PORTLAND, Ore. (KOIN) — Portland City Commissioner Dan Ryan made his case to the Multnomah County Board of Commissioners for his Safe Rest Village sites on Thursday morning.
Dozens of potential sites are being scouted across Portland — but the city has only decided on two locations so far: one on Naito Parkway and the other on Southeast 122nd and Burnside.
“The Safe Rest Villages will be outdoor shelters — not tents,” Ryan explained. “At meetings when I’m in the community lately, I want to keep repeating ‘not tents’ many times. The Safe Rest Villages are about public health, environmental health and community safety.”
The city will fund these projects using $16.8 million from the federal American Rescue Plan to run these programs for 3 years.
Commissioner Ryan stressed the need to be nimble and quick to use federal relief so they will be announcing the 4 additional safe rest village sites soon.
Costs for each site varies depending on the utilities and infrastructure in place and available but ranges from $350,000 to $500,000 to set up a site with amenities, like bathrooms and community kitchens.
Housing pods/units also vary widely. Wooden tiny houses are an estimated $2,000, while pallet shelters range from $5,000 to $6,000, and high tech/fire resistant pods reach $15,000 a unit.
Developers estimate that these shelters will the cost $1.5 million a year to run and maintain each site. With these price points, other county commissioners question why each village will house up to 60 pods, when there’s an estimated 5,000 homeless.
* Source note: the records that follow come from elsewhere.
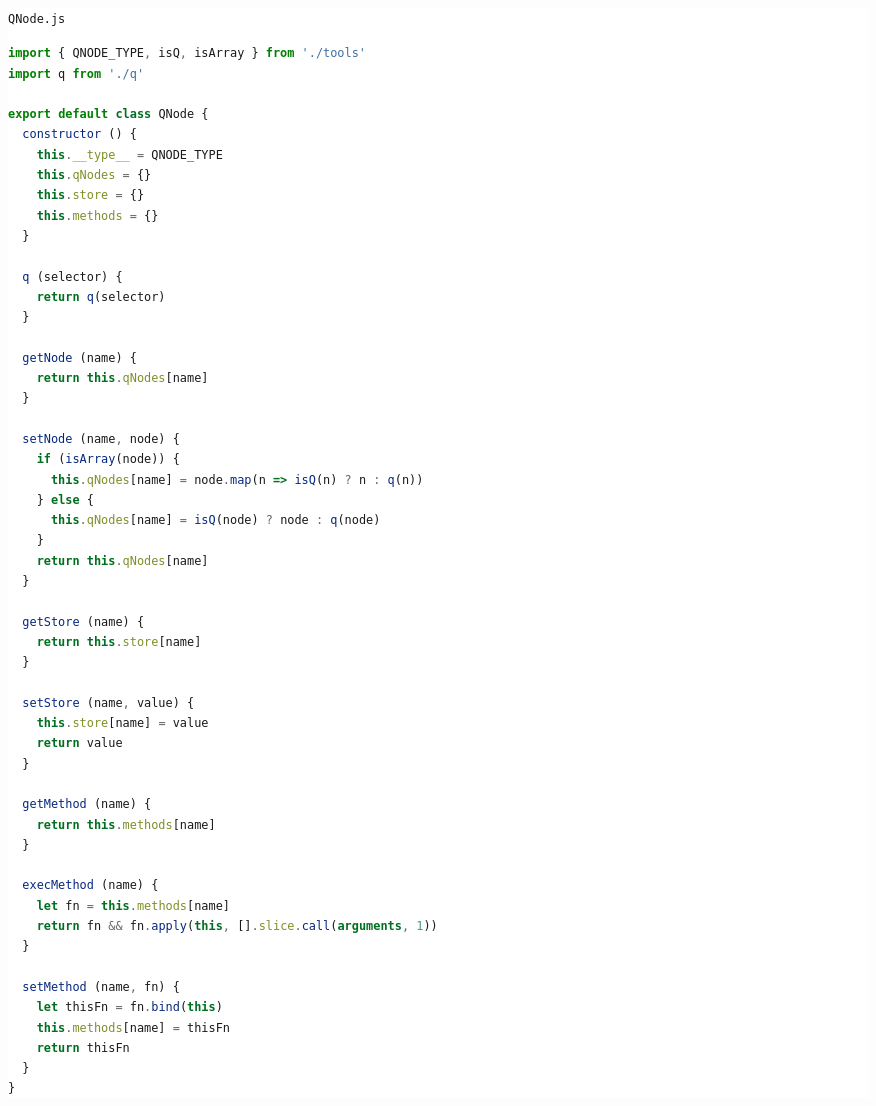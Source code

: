 `QNode.js`

```js
import { QNODE_TYPE, isQ, isArray } from './tools'
import q from './q'

export default class QNode {
  constructor () {
    this.__type__ = QNODE_TYPE
    this.qNodes = {}
    this.store = {}
    this.methods = {}
  }

  q (selector) {
    return q(selector)
  }

  getNode (name) {
    return this.qNodes[name]
  }

  setNode (name, node) {
    if (isArray(node)) {
      this.qNodes[name] = node.map(n => isQ(n) ? n : q(n))
    } else {
      this.qNodes[name] = isQ(node) ? node : q(node)
    }
    return this.qNodes[name]
  }

  getStore (name) {
    return this.store[name]
  }

  setStore (name, value) {
    this.store[name] = value
    return value
  }

  getMethod (name) {
    return this.methods[name]
  }

  execMethod (name) {
    let fn = this.methods[name]
    return fn && fn.apply(this, [].slice.call(arguments, 1))
  }

  setMethod (name, fn) {
    let thisFn = fn.bind(this)
    this.methods[name] = thisFn
    return thisFn
  }
}
```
“We’re creating best practices, throughout the west coast on this – there are some that want them to be really really large. There are some that want them to be no more than ten. I think, as we always do as leaders, we try and hit that sweet spot if you will – where we meet on the edge of economy of scale, meets trauma-informed, that have practices that give us the results that we want,” Ryan said.
During a Portland City Council Meeting on Wednesday night, a coalition of eastside businesses asked commissioners for a solution that keeps unregulated camps away from their stores.
“I’m not here to villainize the camps around our business,” Salt & Straw Co-founder Kim Malek said. “I respect them, I’m here to discuss how we can support them, while also creating an environment that’s safe for everyone.”
A Safe Rest site planned for Southeast 45th Avenue was scrapped after Ryan confirmed it was located on a flood plain.
KOIN 6 confirmed the city is now researching a possible Safe Rest Village site along NE 42nd near Killingsworth, in a green space just south of the track and Fernhill Park.
“It is PPS property, not Portland Parks & Recreation property, which is why we have been speaking directly to PPS leadership, as part of our due diligence, just as we have with property owners at various locations around the city about use of their land,” wrote Bryan Aptekar, with Commissioner Dan Ryan’s Office. “We have no request for or anticipated use of the rest of that large site. It would likely remain in use as it is now – a school district field next to a park for informal pick up ball games, and other recreational purposes.”